Only one portion of the data is to be written out: from the line bearing "- **Small Size" through the line bearing "## Future Enhancements". Write it exactly as it appears.
○ ○ ○
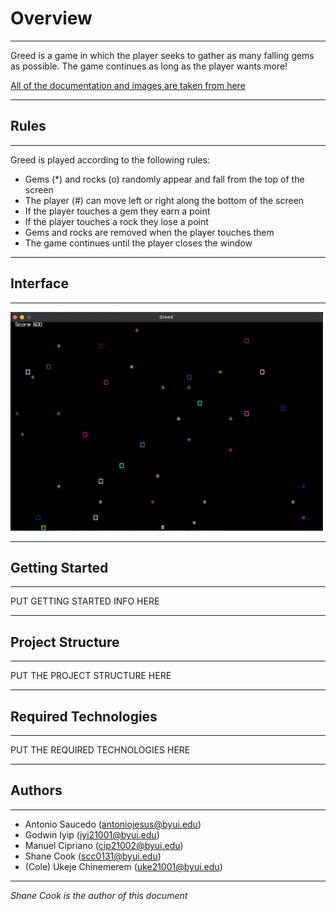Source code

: # Overview
---
Greed is a game in which the player seeks to gather as many falling gems as possible. The game continues as long as the player wants more!

[All of the documentation and images are taken from here](https://byui-cse.github.io/cse210-course-competency/inheritance/materials/greed-specification.html)

---
## Rules
---
Greed is played according to the following rules:

* Gems (*) and rocks (o) randomly appear and fall from the top of the screen
* The player (#) can move left or right along the bottom of the screen
* If the player touches a gem they earn a point
* If the player touches a rock they lose a point
* Gems and rocks are removed when the player touches them
* The game continues until the player closes the window

---
## Interface

---
<img src="images/greed-screenshot-01.png" width="500">

---
## Getting Started

---
PUT GETTING STARTED INFO HERE

---
## Project Structure

---
PUT THE PROJECT STRUCTURE HERE

---
## Required Technologies

---
PUT THE REQUIRED TECHNOLOGIES HERE

---
## Authors

---
* Antonio Saucedo (antoniojesus@byui.edu)
* Godwin Iyip (iyi21001@byui.edu)
* Manuel Cipriano (cip21002@byui.edu)
* Shane Cook (scc0131@byui.edu)
* (Cole) Ukeje Chinemerem (uke21001@byui.edu)

---
*Shane Cook is the author of this document*
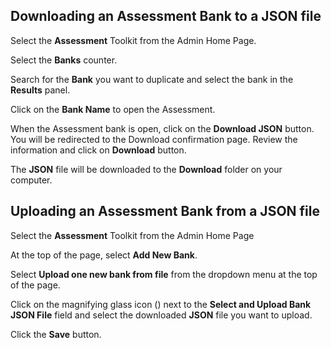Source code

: ## Downloading an Assessment Bank to a JSON file

Select the **Assessment** Toolkit from the Admin Home Page.

Select the **Banks** counter.

Search for the **Bank** you want to duplicate and select the bank in the **Results** panel.

Click on the **Bank Name** to open the Assessment. 

When the Assessment bank is open, click on the **Download JSON** button. You will be redirected to the Download confirmation page. Review the information and click on **Download** button.

The **JSON** file will be downloaded to the **Download** folder on your computer.

## Uploading an Assessment Bank from a JSON file

Select the **Assessment** Toolkit from the Admin Home Page

At the top of the page, select **Add New Bank**.

Select **Upload one new bank from file** from the dropdown menu at the top of the page.

Click on the magnifying glass icon (<i class="far fa-search"></i>) next to the **Select and Upload Bank JSON File** field and select the downloaded **JSON** file you want to upload.

Click the **Save** button.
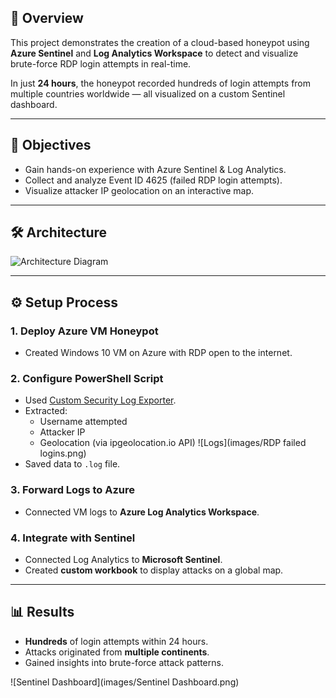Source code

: ## 📌 Overview
This project demonstrates the creation of a cloud-based honeypot using **Azure Sentinel** and **Log Analytics Workspace** to detect and visualize brute-force RDP login attempts in real-time.

In just **24 hours**, the honeypot recorded hundreds of login attempts from multiple countries worldwide — all visualized on a custom Sentinel dashboard.

---

## 🎯 Objectives
- Gain hands-on experience with Azure Sentinel & Log Analytics.
- Collect and analyze Event ID 4625 (failed RDP login attempts).
- Visualize attacker IP geolocation on an interactive map.

---

## 🛠 Architecture
![Architecture Diagram](images/architecture.png)

---

## ⚙️ Setup Process

### 1. Deploy Azure VM Honeypot
- Created Windows 10 VM on Azure with RDP open to the internet.

### 2. Configure PowerShell Script
- Used [Custom Security Log Exporter](https://github.com/joshmadakor1/Sentinel-Lab/blob/main/Custom_Security_Log_Exporter.ps1).
- Extracted:
  - Username attempted
  - Attacker IP
  - Geolocation (via ipgeolocation.io API)
    ![Logs](images/RDP failed logins.png)
- Saved data to `.log` file.

### 3. Forward Logs to Azure
- Connected VM logs to **Azure Log Analytics Workspace**.

### 4. Integrate with Sentinel
- Connected Log Analytics to **Microsoft Sentinel**.
- Created **custom workbook** to display attacks on a global map.

---

## 📊 Results
- **Hundreds** of login attempts within 24 hours.
- Attacks originated from **multiple continents**.
- Gained insights into brute-force attack patterns.

![Sentinel Dashboard](images/Sentinel Dashboard.png)
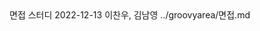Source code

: <title>2일차</title>
<subtitle>면접 스터디</subtitle>
<timestamp>2022-12-13</timestamp>
<email>이찬우, 김남영</email>
<urls>
../groovyarea/면접.md
</urls>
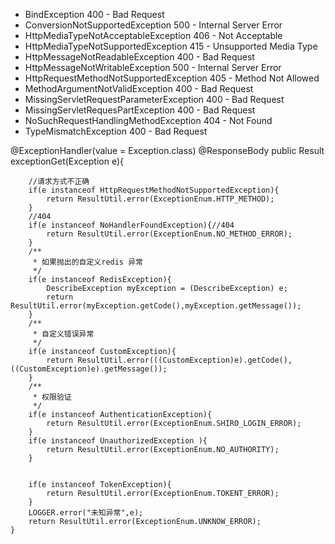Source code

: * BindException 400 - Bad Request
* ConversionNotSupportedException 500 - Internal Server Error
* HttpMediaTypeNotAcceptableException 406 - Not Acceptable
* HttpMediaTypeNotSupportedException 415 - Unsupported Media Type
* HttpMessageNotReadableException 400 - Bad Request
* HttpMessageNotWritableException 500 - Internal Server Error
* HttpRequestMethodNotSupportedException 405 - Method Not Allowed
* MethodArgumentNotValidException 400 - Bad Request
* MissingServletRequestParameterException 400 - Bad Request
* MissingServletRequesPartException 400 - Bad Request
* NoSuchRequestHandlingMethodException 404 - Not Found
* TypeMismatchException 400 - Bad Request


@ExceptionHandler(value = Exception.class)
    @ResponseBody
    public Result exceptionGet(Exception e){
       
        //请求方式不正确
        if(e instanceof HttpRequestMethodNotSupportedException){
            return ResultUtil.error(ExceptionEnum.HTTP_METHOD);
        }
        //404
        if(e instanceof NoHandlerFoundException){//404
            return ResultUtil.error(ExceptionEnum.NO_METHOD_ERROR);
        }
        /**
         * 如果抛出的自定义redis 异常
         */
        if(e instanceof RedisException){
            DescribeException myException = (DescribeException) e;
            return ResultUtil.error(myException.getCode(),myException.getMessage());
        }
        /**
         * 自定义错误异常
         */
        if(e instanceof CustomException){
            return ResultUtil.error(((CustomException)e).getCode(),((CustomException)e).getMessage());
        }
        /**
         * 权限验证
         */
        if(e instanceof AuthenticationException){
            return ResultUtil.error(ExceptionEnum.SHIRO_LOGIN_ERROR);
        }
        if(e instanceof UnauthorizedException ){
            return ResultUtil.error(ExceptionEnum.NO_AUTHORITY);
        }

 
        if(e instanceof TokenException){
            return ResultUtil.error(ExceptionEnum.TOKENT_ERROR);
        }
        LOGGER.error("未知异常",e);
        return ResultUtil.error(ExceptionEnum.UNKNOW_ERROR);
    }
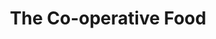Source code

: ---
title: "The Co-operative Food"
url: /addlestone/the-co-operative-food-church-road/
shop: convenience
---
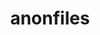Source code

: ---
title: anonfiles
position_number: 2.0
type: post
description: To upload a file to anonfiles.com via POST
parameters:
  - name: file
    content: Path to, and full filename
content_markdown: |-
left_code_blocks:
  - code_block: |-
       $ curl -F 'file=@(path to file)\(filename).(file extension)' https://api.anonfiles.com/upload 
    title: curl
    language: bash
right_code_blocks:
  - code_block: |2-
        {
          "status": true,
          "data": {
            "file": {
              "url": {
                "full": "https://anonfiles.com/u1C0ebc4b0/file.txt",
                "short": "https://anonfiles.com/u1C0ebc4b0",
              },
              "metadata": {
                "id": "u1C0ebc4b0",
                "name": "file.txt",
                "size": {
                  "bytes": "6861",
                  "readable": "6.7 KB"
                }
              }
            }
          }
        }
    title: Success
    language: json
  - code_block: |2-
      {
          "status": false,
          "error": {
            "message": "File is too large. Max file size is 5 GiB.",
            "type": "ERROR_FILE_SIZE_EXCEEDED"
            "code": 31
        }
    title: Error
    language: json
---
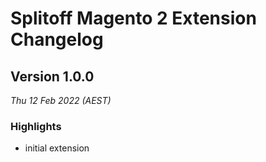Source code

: # Splitoff Magento 2 Extension Changelog

## Version 1.0.0

_Thu 12 Feb 2022 (AEST)_

### Highlights

- initial extension
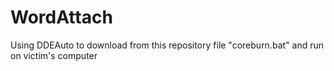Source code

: # WordAttach
Using DDEAuto to download from this repository file "coreburn.bat" and run on victim's computer
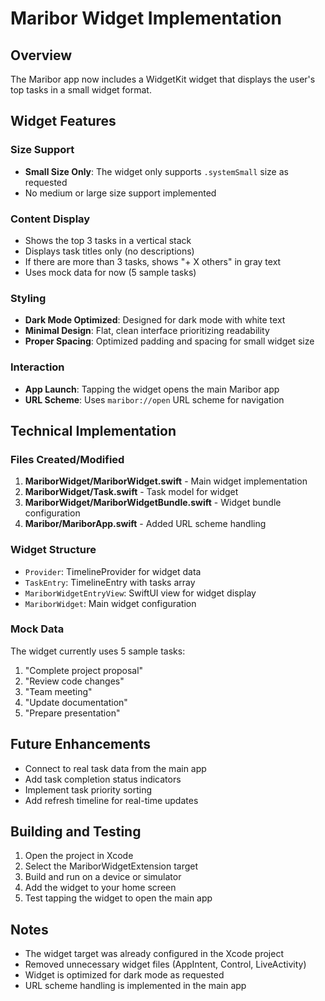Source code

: # Maribor Widget Implementation

## Overview
The Maribor app now includes a WidgetKit widget that displays the user's top tasks in a small widget format.

## Widget Features

### Size Support
- **Small Size Only**: The widget only supports `.systemSmall` size as requested
- No medium or large size support implemented

### Content Display
- Shows the top 3 tasks in a vertical stack
- Displays task titles only (no descriptions)
- If there are more than 3 tasks, shows "+ X others" in gray text
- Uses mock data for now (5 sample tasks)

### Styling
- **Dark Mode Optimized**: Designed for dark mode with white text
- **Minimal Design**: Flat, clean interface prioritizing readability
- **Proper Spacing**: Optimized padding and spacing for small widget size

### Interaction
- **App Launch**: Tapping the widget opens the main Maribor app
- **URL Scheme**: Uses `maribor://open` URL scheme for navigation

## Technical Implementation

### Files Created/Modified
1. **MariborWidget/MariborWidget.swift** - Main widget implementation
2. **MariborWidget/Task.swift** - Task model for widget
3. **MariborWidget/MariborWidgetBundle.swift** - Widget bundle configuration
4. **Maribor/MariborApp.swift** - Added URL scheme handling

### Widget Structure
- `Provider`: TimelineProvider for widget data
- `TaskEntry`: TimelineEntry with tasks array
- `MariborWidgetEntryView`: SwiftUI view for widget display
- `MariborWidget`: Main widget configuration

### Mock Data
The widget currently uses 5 sample tasks:
1. "Complete project proposal"
2. "Review code changes"
3. "Team meeting"
4. "Update documentation"
5. "Prepare presentation"

## Future Enhancements
- Connect to real task data from the main app
- Add task completion status indicators
- Implement task priority sorting
- Add refresh timeline for real-time updates

## Building and Testing
1. Open the project in Xcode
2. Select the MariborWidgetExtension target
3. Build and run on a device or simulator
4. Add the widget to your home screen
5. Test tapping the widget to open the main app

## Notes
- The widget target was already configured in the Xcode project
- Removed unnecessary widget files (AppIntent, Control, LiveActivity)
- Widget is optimized for dark mode as requested
- URL scheme handling is implemented in the main app 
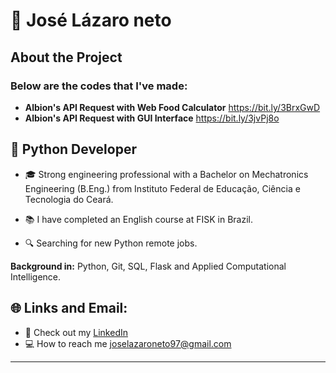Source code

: # :pushpin: José Lázaro neto
 

## About the Project
### Below are the codes that I've made:

* **Albion's API Request with Web Food Calculator** https://bit.ly/3BrxGwD
* **Albion's API Request with GUI Interface** https://bit.ly/3jvPj8o
 
## :dart: Python Developer

 * :mortar_board: Strong engineering professional with a Bachelor on Mechatronics Engineering (B.Eng.) from Instituto Federal de Educação, Ciência e Tecnologia do Ceará.

* :books: I have completed an English course at FISK in Brazil.

* :mag: Searching for new Python remote jobs.


**Background in:** Python, Git, SQL, Flask and Applied Computational Intelligence.
 

## :globe_with_meridians: Links and Email:
* :page_with_curl: Check out my [LinkedIn](https://www.linkedin.com/in/joselazaroneto232/)
* :computer: How to reach me joselazaroneto97@gmail.com

 
---





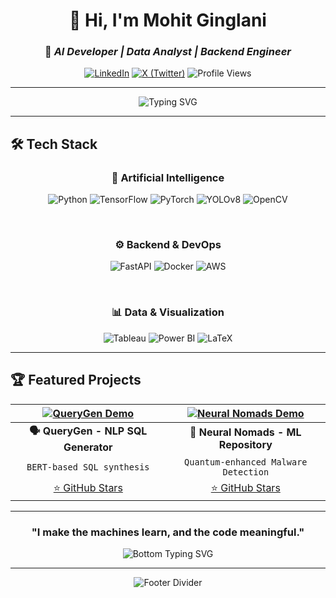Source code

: <div align="center">

# 👋 Hi, I'm Mohit Ginglani
### 🚀 _AI Developer | Data Analyst | Backend Engineer_

[![LinkedIn](https://img.shields.io/badge/-LinkedIn-0A66C2?style=flat-square&logo=linkedin&logoColor=white)](https://linkedin.com/in/mohit-ginglani)
[![X (Twitter)](https://img.shields.io/badge/-X-000000?style=flat-square&logo=x&logoColor=white)](https://x.com/mohitgotnochill)
![Profile Views](https://komarev.com/ghpvc/?username=RexMohit12&style=flat-square&color=blue)

</div>

---

<div align="center">
  
<img src="https://readme-typing-svg.herokuapp.com?font=Fira+Code&weight=600&size=22&pause=1000&color=1E90FF&center=true&vCenter=true&width=800&height=50&lines=I+build+AI+that+thinks+.;I+code+data+into+decisions.;Backend+Architect+%7C+Data+Artist+%7C+ML+Crafter." alt="Typing SVG" />

</div>

---

## 🛠️ Tech Stack

<div align="center">

### 🤖 Artificial Intelligence
![Python](https://img.shields.io/badge/Python-3776AB?style=for-the-badge&logo=python&logoColor=white)
![TensorFlow](https://img.shields.io/badge/TensorFlow-FF6F00?style=for-the-badge&logo=tensorflow&logoColor=white)
![PyTorch](https://img.shields.io/badge/PyTorch-EE4C2C?style=for-the-badge&logo=pytorch&logoColor=white)
![YOLOv8](https://img.shields.io/badge/YOLOv8-FF1493?style=for-the-badge&logo=openai&logoColor=white)
![OpenCV](https://img.shields.io/badge/OpenCV-5C3EE8?style=for-the-badge&logo=opencv&logoColor=white)

<br/>

### ⚙️ Backend & DevOps
![FastAPI](https://img.shields.io/badge/FastAPI-009688?style=for-the-badge&logo=fastapi&logoColor=white)
![Docker](https://img.shields.io/badge/Docker-2496ED?style=for-the-badge&logo=docker&logoColor=white)
![AWS](https://img.shields.io/badge/AWS-232F3E?style=for-the-badge&logo=amazonaws&logoColor=white)

<br/>

### 📊 Data & Visualization
![Tableau](https://img.shields.io/badge/Tableau-E97627?style=for-the-badge&logo=tableau&logoColor=white)
![Power BI](https://img.shields.io/badge/PowerBI-F2C811?style=for-the-badge&logo=powerbi&logoColor=black)
![LaTeX](https://img.shields.io/badge/LaTeX-008080?style=for-the-badge&logo=latex&logoColor=white)

</div>

---

## 🏆 Featured Projects

<div align="center">

| [![QueryGen Demo](https://github.com/Aditya-Codes-247/querygen/assets/47697085/c9bbfdf9-690e-4c80-a6ee-7ee2692b6e41)](https://github.com/Aditya-Codes-247/querygen) | [![Neural Nomads Demo](https://github.com/Aditya-Codes-247/Neural_Nomads_MINED_Repository/assets/47697085/1b45f0cd-f7ca-4088-87ee-169d7db23862)](https://github.com/Aditya-Codes-247/Neural_Nomads_MINED_Repository) |
|:--:|:--:|
| **🗣️ QueryGen - NLP SQL Generator** | **🧠 Neural Nomads - ML Repository** |
| `BERT-based SQL synthesis` | `Quantum-enhanced Malware Detection` |
| [⭐ GitHub Stars](https://github.com/Aditya-Codes-247/querygen/stargazers) | [⭐ GitHub Stars](https://github.com/Aditya-Codes-247/Neural_Nomads_MINED_Repository/stargazers) |

</div>

---

<div align="center">

### "I make the machines learn, and the code meaningful."

<img src="https://readme-typing-svg.herokuapp.com?font=Fira+Code&weight=600&size=22&pause=1000&color=00FF00&center=true&vCenter=true&width=800&height=50&lines=%F0%9F%A7%A0+Code+With+Intent+%7C+Build+With+Purpose" alt="Bottom Typing SVG" />

</div>

---

<div align="center">

![Footer Divider](https://raw.githubusercontent.com/andreasbm/readme/master/assets/lines/colored.png)

</div>
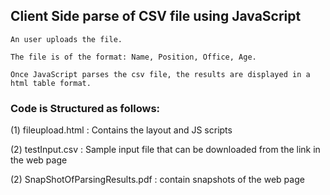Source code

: ## Client Side parse of CSV file using JavaScript ##

    An user uploads the file.

    The file is of the format: Name, Position, Office, Age.

    Once JavaScript parses the csv file, the results are displayed in a html table format.

    
### Code is Structured as follows: ###

(1) fileupload.html : Contains the layout and JS scripts

(2) testInput.csv : Sample input file that can be downloaded from the link in the web page

(2) SnapShotOfParsingResults.pdf : contain snapshots of the web page

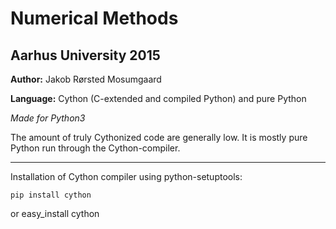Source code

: Numerical Methods
=================

Aarhus University 2015
----------------

**Author:** Jakob Rørsted Mosumgaard

**Language:** Cython (C-extended and compiled Python) and pure Python

*Made for Python3*

The amount of truly Cythonized code are generally low. It is mostly pure Python
run through the Cython-compiler.

--------------------------------
Installation of Cython compiler using python-setuptools:

	pip install cython
or
	easy_install cython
○ ○ ○
• **Expected answer**
- **Small Size Only**: The widget only supports `.systemSmall` size as requested
- No medium or large size support implemented

### Content Display
- Shows the top 3 tasks in a vertical stack
- Displays task titles only (no descriptions)
- If there are more than 3 tasks, shows "+ X others" in gray text
- Uses mock data for now (5 sample tasks)

### Styling
- **Dark Mode Optimized**: Designed for dark mode with white text
- **Minimal Design**: Flat, clean interface prioritizing readability
- **Proper Spacing**: Optimized padding and spacing for small widget size

### Interaction
- **App Launch**: Tapping the widget opens the main Maribor app
- **URL Scheme**: Uses `maribor://open` URL scheme for navigation

## Technical Implementation

### Files Created/Modified
1. **MariborWidget/MariborWidget.swift** - Main widget implementation
2. **MariborWidget/Task.swift** - Task model for widget
3. **MariborWidget/MariborWidgetBundle.swift** - Widget bundle configuration
4. **Maribor/MariborApp.swift** - Added URL scheme handling

### Widget Structure
- `Provider`: TimelineProvider for widget data
- `TaskEntry`: TimelineEntry with tasks array
- `MariborWidgetEntryView`: SwiftUI view for widget display
- `MariborWidget`: Main widget configuration

### Mock Data
The widget currently uses 5 sample tasks:
1. "Complete project proposal"
2. "Review code changes"
3. "Team meeting"
4. "Update documentation"
5. "Prepare presentation"

## Future Enhancements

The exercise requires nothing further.